Usually, at dinner time, when I’ve just put the food on the table, I send her a message; she has an alarm set for ten minutes before our set time, six, so she knows to wrap up what she’s doing. My message is a final notification. And then she’ll come downstairs and either tell me I may sit at the table, or tell me first to get her more coffee, more water, something from the kitchen.
Once, she came downstairs and mistakenly thought I had asked for permission to sit before she simply granted it without the question. Usually her first words at the bottom of the stairs or edge of the dining room were, “You may sit,” before I say anything. This time, though, she thought I had asked first and seemed a little bewildered. I had to laugh, a little, because she had previously teased me for not sitting at the table before she got downstairs, leaving me technically alone, thus able to sit on the furniture at will. Later, I reflected to her that it felt rather like rules lawyering to sit at the table when I was alone but knew she’d be down in a minute at my notification, the thing in the back of my mind that kept me from doing so.
I brought this up to her along with an idea. What if I didn’t ask to sit on the furniture? What if I only did so if she granted the permission unprompted? As an offer of permission, it’s generous; as a question, it’s loaded. I explained how much goes on in my head when I ask permission for things and expressed that this seemed like a simple permission to experiment with, because I so rarely have to actually ask, and it’s an easy thing for her to notice I might want. Once I cleared up one misunderstanding and she heard my explanation, she agreed to give it a shot, noting only the promise of punishment if I complained about an opportunity where she didn’t offer the permission.
It’s been going well so far, and largely unnoted. I’ve enjoyed it. I think I sit on the furniture a little less, which is fine by me. Headspace reinforcing.
We shortly thereafter added a position to our repertoire that I wait behind my chair in, after sending that final message: legs together, hands clasped at the small of my back, back straight, head and eyes down.
One friend, visiting and then running a brief errand and returning, came back and found us with Mistress on the couch, and me kneeling in front of her on the floor in my standard position, knees apart, hands again clasped at the small of my back. He asked if he was interrupting. “No, no, just having a conversation,” she told him. He still seemed to be backing away.
“Not a conversation,” I told him, seeing what he was eyeing; “but like, chatting.
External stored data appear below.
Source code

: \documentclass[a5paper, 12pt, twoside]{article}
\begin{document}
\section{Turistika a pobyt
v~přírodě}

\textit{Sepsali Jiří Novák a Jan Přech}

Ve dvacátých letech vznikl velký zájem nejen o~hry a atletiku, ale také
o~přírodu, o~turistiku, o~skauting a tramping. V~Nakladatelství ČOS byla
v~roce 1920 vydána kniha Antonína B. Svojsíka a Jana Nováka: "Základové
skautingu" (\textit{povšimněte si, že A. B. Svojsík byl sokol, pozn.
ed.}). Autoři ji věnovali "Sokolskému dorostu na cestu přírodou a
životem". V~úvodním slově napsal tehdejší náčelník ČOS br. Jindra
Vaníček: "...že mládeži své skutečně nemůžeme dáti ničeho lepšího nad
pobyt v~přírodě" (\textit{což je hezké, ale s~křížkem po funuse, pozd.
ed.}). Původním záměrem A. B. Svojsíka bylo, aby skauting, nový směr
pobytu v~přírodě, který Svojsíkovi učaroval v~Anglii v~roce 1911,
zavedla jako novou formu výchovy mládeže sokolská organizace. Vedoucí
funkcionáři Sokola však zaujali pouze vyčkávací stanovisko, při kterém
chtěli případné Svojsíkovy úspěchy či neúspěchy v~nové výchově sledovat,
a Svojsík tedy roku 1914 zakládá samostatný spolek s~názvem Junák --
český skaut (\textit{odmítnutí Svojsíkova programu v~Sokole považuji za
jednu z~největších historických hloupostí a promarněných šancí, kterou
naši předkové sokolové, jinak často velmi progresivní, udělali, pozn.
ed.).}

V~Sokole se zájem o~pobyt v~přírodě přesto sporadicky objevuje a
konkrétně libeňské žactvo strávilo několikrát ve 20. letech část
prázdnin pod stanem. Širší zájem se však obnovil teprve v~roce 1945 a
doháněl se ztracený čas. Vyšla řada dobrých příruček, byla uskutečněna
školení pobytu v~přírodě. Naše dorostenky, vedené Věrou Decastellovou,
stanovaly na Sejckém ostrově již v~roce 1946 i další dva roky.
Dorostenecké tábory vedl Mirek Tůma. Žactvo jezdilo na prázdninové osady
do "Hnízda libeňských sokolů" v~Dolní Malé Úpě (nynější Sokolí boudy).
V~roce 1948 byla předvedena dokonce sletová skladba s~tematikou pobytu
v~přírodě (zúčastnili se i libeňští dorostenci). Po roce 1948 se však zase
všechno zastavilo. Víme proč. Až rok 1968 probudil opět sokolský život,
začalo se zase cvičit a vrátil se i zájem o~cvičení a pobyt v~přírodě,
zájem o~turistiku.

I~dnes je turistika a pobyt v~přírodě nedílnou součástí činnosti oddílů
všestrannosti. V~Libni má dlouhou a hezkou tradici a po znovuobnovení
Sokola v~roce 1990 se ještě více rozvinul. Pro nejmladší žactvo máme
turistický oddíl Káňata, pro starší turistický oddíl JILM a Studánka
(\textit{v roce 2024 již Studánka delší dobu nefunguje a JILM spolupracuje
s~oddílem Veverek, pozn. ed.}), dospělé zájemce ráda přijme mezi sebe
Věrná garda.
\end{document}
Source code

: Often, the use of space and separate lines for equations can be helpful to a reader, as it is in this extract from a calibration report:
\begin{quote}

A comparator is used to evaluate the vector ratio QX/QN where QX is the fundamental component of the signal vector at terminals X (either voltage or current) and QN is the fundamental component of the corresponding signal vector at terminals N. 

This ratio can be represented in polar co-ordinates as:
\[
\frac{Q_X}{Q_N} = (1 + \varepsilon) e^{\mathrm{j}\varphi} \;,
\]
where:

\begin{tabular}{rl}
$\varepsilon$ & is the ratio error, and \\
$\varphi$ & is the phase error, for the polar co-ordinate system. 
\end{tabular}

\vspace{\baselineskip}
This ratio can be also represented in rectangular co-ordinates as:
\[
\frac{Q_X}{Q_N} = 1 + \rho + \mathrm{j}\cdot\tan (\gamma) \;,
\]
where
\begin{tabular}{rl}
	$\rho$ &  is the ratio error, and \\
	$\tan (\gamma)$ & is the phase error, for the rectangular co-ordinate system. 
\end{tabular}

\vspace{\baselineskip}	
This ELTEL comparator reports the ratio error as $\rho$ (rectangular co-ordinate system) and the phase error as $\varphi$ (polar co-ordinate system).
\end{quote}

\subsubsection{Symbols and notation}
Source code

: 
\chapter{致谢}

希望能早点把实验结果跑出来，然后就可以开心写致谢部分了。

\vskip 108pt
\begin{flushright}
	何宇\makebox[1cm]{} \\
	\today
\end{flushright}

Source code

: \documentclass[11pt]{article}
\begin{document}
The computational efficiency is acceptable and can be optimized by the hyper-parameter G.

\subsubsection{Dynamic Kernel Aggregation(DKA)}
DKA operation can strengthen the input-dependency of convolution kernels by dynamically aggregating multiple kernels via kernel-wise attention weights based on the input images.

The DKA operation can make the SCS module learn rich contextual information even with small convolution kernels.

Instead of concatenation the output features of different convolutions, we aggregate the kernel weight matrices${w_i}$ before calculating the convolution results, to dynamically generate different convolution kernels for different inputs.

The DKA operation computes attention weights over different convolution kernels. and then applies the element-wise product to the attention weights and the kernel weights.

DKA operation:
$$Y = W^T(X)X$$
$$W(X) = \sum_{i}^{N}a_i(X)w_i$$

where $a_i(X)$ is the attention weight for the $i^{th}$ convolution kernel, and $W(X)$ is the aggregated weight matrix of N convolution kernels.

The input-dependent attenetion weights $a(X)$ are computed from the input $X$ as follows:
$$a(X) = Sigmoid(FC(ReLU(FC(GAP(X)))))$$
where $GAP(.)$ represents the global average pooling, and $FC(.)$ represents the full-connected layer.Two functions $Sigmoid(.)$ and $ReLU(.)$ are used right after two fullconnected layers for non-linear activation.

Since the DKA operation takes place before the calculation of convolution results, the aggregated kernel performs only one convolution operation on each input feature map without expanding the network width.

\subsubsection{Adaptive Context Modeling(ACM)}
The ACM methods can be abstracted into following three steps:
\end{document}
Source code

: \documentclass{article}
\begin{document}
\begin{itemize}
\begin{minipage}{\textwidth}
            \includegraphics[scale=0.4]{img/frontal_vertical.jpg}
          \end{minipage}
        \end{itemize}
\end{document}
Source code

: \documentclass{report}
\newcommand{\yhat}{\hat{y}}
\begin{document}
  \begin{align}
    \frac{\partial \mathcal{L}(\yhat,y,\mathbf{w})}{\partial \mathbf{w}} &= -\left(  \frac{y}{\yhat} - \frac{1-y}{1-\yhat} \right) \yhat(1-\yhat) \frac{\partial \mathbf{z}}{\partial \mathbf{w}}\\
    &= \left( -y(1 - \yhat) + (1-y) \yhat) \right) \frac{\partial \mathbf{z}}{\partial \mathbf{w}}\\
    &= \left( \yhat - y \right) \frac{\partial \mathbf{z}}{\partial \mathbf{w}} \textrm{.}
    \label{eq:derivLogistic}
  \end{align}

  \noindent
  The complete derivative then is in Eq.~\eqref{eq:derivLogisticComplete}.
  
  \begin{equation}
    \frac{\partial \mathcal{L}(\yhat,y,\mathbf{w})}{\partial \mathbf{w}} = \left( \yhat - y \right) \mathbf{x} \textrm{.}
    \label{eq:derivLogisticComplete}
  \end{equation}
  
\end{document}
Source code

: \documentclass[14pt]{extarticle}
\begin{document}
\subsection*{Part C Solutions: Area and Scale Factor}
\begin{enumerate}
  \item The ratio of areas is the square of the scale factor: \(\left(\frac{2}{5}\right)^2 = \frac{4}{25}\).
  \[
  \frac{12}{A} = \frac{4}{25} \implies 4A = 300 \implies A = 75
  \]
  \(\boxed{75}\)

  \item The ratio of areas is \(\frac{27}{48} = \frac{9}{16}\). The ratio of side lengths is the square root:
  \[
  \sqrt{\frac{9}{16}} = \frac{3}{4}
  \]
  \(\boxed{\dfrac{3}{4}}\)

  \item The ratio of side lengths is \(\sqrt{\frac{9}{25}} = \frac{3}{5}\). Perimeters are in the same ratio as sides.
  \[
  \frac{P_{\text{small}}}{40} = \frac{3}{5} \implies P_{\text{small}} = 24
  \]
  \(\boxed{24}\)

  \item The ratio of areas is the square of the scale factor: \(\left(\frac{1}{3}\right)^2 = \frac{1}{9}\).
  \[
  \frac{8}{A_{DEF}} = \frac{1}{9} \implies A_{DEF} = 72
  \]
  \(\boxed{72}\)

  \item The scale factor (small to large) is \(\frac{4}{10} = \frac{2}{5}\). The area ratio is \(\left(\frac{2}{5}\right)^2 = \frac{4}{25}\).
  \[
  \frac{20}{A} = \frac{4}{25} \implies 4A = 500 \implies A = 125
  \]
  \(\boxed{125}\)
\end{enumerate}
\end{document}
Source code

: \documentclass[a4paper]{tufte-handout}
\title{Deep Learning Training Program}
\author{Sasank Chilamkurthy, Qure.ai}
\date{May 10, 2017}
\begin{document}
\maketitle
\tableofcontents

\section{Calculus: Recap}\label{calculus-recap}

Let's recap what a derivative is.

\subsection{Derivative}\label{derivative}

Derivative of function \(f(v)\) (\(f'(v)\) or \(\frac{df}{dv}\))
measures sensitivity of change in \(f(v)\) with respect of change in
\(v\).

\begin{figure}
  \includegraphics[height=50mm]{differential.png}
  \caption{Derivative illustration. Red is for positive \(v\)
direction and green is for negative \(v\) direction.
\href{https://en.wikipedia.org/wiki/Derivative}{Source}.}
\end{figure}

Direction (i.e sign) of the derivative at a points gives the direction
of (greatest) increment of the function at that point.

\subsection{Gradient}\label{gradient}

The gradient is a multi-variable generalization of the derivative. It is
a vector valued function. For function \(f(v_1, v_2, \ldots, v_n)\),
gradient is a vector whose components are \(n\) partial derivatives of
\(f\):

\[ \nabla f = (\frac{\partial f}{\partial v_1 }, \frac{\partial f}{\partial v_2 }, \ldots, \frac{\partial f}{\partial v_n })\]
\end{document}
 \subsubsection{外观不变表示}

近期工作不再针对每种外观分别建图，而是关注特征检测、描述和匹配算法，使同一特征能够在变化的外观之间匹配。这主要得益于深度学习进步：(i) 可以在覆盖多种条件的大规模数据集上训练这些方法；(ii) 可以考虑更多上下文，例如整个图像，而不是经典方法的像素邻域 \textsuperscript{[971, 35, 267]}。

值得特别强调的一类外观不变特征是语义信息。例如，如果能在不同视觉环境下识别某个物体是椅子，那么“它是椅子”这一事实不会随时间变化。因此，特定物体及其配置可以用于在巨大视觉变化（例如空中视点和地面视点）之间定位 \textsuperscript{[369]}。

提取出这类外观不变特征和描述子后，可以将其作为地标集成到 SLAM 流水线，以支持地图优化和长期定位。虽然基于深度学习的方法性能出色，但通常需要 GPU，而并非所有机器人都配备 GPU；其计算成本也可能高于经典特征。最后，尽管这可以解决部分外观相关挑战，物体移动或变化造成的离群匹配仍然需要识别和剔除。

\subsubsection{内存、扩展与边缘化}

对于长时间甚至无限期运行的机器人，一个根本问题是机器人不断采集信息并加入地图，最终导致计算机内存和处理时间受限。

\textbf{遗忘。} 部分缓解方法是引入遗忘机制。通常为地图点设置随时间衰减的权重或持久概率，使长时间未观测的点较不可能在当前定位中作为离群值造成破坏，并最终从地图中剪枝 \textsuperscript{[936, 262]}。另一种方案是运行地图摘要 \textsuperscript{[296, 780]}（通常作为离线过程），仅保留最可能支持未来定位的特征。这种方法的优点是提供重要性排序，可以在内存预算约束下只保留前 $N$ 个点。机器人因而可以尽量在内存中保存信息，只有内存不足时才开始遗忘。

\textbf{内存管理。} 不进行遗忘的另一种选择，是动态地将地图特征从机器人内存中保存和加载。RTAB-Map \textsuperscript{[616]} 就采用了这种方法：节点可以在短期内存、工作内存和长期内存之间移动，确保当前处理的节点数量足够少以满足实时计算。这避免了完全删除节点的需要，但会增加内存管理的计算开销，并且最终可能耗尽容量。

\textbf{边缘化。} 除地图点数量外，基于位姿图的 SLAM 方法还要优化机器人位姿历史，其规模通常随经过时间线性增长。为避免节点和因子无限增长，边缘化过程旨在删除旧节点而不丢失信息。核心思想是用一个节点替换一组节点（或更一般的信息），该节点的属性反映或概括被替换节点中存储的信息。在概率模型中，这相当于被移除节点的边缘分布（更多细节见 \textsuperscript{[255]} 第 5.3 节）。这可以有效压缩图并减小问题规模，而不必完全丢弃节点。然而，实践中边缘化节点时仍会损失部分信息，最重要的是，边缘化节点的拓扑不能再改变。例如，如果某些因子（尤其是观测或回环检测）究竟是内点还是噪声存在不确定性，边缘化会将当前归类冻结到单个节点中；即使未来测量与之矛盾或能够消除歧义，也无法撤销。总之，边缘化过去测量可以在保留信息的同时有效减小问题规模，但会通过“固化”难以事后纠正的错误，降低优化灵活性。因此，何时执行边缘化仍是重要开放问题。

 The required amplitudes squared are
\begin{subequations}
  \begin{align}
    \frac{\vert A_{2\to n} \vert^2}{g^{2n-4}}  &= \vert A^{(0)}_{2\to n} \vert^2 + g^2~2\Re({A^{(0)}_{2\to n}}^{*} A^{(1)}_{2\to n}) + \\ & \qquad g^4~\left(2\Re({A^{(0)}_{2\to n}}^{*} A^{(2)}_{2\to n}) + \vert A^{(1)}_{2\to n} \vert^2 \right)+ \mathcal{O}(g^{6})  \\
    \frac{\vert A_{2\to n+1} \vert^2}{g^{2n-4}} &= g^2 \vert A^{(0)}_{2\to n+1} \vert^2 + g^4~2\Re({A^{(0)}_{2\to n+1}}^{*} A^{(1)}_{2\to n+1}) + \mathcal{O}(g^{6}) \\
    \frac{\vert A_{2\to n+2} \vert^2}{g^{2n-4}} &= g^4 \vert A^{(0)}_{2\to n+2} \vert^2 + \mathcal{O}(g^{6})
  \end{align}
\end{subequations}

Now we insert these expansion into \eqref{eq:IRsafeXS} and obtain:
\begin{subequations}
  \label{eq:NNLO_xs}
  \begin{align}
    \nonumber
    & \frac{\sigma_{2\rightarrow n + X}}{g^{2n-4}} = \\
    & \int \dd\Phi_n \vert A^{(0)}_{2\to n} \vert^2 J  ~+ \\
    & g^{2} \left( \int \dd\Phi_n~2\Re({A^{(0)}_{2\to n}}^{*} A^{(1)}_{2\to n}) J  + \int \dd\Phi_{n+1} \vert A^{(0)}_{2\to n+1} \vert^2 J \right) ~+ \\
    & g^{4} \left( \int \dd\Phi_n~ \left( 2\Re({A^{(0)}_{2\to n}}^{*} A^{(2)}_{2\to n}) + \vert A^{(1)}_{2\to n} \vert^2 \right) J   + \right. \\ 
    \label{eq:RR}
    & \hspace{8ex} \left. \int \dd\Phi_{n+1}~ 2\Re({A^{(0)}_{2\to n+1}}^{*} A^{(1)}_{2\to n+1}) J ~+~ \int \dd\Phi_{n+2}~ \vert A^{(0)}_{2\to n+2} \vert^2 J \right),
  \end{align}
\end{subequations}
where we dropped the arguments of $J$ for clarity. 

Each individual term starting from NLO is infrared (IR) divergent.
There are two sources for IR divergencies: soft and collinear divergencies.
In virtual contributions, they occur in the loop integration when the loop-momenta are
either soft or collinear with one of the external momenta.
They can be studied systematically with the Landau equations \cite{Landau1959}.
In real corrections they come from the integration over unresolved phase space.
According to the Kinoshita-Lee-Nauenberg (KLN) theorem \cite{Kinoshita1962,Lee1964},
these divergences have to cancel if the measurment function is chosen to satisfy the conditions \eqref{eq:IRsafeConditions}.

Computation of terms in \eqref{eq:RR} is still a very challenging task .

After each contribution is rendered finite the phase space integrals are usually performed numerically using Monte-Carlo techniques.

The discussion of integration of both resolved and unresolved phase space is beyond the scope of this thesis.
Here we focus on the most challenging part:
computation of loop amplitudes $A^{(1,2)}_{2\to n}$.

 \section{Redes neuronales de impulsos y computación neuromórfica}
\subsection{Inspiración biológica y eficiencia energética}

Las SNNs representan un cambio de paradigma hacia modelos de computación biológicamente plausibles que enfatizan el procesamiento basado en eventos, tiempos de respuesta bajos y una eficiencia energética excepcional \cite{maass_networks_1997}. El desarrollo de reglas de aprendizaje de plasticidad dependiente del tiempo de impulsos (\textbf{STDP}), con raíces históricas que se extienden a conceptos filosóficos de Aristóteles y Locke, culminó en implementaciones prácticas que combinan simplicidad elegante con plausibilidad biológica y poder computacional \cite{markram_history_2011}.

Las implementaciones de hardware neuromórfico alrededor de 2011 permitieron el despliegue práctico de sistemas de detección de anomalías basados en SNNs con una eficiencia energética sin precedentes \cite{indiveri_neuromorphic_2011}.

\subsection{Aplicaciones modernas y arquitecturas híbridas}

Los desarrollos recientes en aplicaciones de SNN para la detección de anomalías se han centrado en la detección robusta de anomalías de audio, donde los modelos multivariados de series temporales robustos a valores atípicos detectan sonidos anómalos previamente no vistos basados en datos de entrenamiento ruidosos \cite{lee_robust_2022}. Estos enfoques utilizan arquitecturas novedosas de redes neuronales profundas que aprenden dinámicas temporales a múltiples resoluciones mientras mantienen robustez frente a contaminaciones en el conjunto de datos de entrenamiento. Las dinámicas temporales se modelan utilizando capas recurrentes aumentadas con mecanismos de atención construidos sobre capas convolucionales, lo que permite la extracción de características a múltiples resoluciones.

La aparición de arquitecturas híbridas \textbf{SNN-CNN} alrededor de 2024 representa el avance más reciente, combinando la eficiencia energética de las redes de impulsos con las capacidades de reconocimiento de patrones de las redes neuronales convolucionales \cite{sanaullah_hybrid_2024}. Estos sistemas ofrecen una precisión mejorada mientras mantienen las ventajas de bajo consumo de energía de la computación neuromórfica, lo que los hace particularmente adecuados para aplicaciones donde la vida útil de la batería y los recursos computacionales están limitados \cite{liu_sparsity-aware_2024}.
This is just how we talk.”
Realization or remembering dawned and we proceeded.
Yes, I guess it can look a little formal, but I often forget what it looks like to a third party. To us, it’s natural. It probably does look like we’re having a conversation visually even if we’re audibly discussing the weather or what’s for brunch. It was barely in my head until it was noticed during that conversation, less notable than the unleashing position I’d assumed early that morning to get out of bed, or the inspection position I’d assumed after my shower, and those weren’t much conscious, either. It was just, I was wiping down the coffee station, Mistress was sitting on the couch, she said, “When you’re done wiping that down, come kneel over here,” and I said, “Yes, Mistress,” and did.
But the formality difference might have been somewhere in my head when I hesitated to ask to sit on the furniture, and it feels better to wait for the offer, or not do so at all—to be more at her true whim. That’s a great feeling.